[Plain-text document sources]

[Start of section]

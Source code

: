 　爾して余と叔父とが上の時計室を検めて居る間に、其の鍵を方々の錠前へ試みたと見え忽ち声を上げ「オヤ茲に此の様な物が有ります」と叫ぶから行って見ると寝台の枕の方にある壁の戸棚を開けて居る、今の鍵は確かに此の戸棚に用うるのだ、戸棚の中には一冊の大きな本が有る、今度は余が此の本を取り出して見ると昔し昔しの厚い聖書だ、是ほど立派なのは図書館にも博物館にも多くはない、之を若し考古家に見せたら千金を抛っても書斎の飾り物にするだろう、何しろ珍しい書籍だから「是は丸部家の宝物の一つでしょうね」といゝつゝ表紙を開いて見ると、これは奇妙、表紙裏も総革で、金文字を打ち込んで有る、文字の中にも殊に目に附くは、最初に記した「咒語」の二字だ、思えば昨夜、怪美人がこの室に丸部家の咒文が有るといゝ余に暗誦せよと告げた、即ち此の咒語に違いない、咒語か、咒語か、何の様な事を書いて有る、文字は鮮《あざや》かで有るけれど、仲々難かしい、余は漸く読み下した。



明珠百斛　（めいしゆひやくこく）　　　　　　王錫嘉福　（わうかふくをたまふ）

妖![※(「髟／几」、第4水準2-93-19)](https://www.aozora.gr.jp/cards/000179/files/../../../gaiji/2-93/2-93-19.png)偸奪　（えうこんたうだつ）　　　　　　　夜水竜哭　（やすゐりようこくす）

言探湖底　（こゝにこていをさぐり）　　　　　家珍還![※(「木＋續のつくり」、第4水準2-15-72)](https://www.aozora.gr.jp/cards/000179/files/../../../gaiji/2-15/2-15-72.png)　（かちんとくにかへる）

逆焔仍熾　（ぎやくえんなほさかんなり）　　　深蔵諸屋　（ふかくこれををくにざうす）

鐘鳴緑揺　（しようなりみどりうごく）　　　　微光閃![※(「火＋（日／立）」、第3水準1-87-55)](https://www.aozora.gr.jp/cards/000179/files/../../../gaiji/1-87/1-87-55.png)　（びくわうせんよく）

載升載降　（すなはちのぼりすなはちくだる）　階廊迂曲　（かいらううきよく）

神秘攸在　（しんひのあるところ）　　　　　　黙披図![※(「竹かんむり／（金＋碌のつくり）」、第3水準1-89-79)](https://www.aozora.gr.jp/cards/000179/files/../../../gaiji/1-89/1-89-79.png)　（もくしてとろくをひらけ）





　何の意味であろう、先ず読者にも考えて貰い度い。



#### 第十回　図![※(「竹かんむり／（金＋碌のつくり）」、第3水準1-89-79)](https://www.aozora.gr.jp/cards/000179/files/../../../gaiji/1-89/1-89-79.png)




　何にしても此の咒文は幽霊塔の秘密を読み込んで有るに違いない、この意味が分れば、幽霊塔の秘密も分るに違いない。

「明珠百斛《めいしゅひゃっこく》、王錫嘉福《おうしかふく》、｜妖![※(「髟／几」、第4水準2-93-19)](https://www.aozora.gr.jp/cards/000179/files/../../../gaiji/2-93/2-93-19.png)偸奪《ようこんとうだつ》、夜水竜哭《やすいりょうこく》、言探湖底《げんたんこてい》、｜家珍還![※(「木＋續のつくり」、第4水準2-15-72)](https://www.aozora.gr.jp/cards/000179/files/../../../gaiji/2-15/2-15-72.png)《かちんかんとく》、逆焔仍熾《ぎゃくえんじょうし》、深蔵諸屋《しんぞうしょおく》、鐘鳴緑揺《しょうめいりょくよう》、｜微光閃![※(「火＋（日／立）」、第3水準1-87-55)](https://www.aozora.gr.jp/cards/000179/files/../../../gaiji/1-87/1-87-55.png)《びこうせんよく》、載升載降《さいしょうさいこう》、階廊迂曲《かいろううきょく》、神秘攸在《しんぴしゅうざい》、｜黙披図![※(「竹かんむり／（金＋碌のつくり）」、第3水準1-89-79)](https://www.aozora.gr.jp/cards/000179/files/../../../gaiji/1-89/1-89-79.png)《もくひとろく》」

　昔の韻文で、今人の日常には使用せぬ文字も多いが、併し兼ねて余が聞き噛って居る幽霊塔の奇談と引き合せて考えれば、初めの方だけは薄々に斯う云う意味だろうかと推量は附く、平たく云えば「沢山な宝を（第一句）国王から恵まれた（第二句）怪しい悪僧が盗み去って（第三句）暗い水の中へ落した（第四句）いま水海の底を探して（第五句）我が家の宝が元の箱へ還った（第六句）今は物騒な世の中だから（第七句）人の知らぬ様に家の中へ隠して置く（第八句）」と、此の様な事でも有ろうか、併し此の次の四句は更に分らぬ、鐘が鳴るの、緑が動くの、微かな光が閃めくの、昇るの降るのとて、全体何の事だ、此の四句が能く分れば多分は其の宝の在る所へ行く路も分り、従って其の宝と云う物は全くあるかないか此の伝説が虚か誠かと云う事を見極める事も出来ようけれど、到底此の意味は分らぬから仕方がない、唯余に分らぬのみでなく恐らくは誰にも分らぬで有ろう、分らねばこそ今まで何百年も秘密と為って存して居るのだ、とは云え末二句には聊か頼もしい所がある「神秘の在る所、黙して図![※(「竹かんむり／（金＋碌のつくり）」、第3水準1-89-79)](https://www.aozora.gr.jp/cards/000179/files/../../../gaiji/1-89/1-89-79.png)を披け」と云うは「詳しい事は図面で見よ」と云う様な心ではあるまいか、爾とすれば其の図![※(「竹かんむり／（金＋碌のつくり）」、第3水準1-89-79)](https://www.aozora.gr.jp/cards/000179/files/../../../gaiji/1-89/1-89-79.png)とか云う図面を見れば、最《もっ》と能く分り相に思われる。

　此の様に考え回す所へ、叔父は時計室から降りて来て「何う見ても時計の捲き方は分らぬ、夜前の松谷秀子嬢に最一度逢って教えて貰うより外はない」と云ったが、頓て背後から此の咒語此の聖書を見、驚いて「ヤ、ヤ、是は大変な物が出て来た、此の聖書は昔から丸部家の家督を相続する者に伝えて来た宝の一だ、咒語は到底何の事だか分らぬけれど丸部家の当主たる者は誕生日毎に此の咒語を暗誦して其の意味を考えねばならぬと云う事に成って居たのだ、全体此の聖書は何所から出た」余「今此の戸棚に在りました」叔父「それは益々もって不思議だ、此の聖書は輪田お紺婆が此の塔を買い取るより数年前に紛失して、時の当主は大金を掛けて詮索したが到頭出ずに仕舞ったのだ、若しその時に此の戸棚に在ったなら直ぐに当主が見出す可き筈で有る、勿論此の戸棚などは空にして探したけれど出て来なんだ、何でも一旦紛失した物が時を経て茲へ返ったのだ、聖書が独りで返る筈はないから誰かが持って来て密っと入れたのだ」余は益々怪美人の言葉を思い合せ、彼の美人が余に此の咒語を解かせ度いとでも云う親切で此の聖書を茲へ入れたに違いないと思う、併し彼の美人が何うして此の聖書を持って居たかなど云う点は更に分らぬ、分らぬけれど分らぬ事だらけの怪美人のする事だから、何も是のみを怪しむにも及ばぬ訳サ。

[End of section]

▶ **Work required**
What you retype should run from the first line of the entries above through the line containing "言探湖底　（こゝにこていをさ", exactly and in full.

▶ **Result**
Source code

: 　爾して余と叔父とが上の時計室を検めて居る間に、其の鍵を方々の錠前へ試みたと見え忽ち声を上げ「オヤ茲に此の様な物が有ります」と叫ぶから行って見ると寝台の枕の方にある壁の戸棚を開けて居る、今の鍵は確かに此の戸棚に用うるのだ、戸棚の中には一冊の大きな本が有る、今度は余が此の本を取り出して見ると昔し昔しの厚い聖書だ、是ほど立派なのは図書館にも博物館にも多くはない、之を若し考古家に見せたら千金を抛っても書斎の飾り物にするだろう、何しろ珍しい書籍だから「是は丸部家の宝物の一つでしょうね」といゝつゝ表紙を開いて見ると、これは奇妙、表紙裏も総革で、金文字を打ち込んで有る、文字の中にも殊に目に附くは、最初に記した「咒語」の二字だ、思えば昨夜、怪美人がこの室に丸部家の咒文が有るといゝ余に暗誦せよと告げた、即ち此の咒語に違いない、咒語か、咒語か、何の様な事を書いて有る、文字は鮮《あざや》かで有るけれど、仲々難かしい、余は漸く読み下した。



明珠百斛　（めいしゆひやくこく）　　　　　　王錫嘉福　（わうかふくをたまふ）

妖![※(「髟／几」、第4水準2-93-19)](https://www.aozora.gr.jp/cards/000179/files/../../../gaiji/2-93/2-93-19.png)偸奪　（えうこんたうだつ）　　　　　　　夜水竜哭　（やすゐりようこくす）

言探湖底　（こゝにこていをさぐり）　　　　　家珍還![※(「木＋續のつくり」、第4水準2-15-72)](https://www.aozora.gr.jp/cards/000179/files/../../../gaiji/2-15/2-15-72.png)　（かちんとくにかへる）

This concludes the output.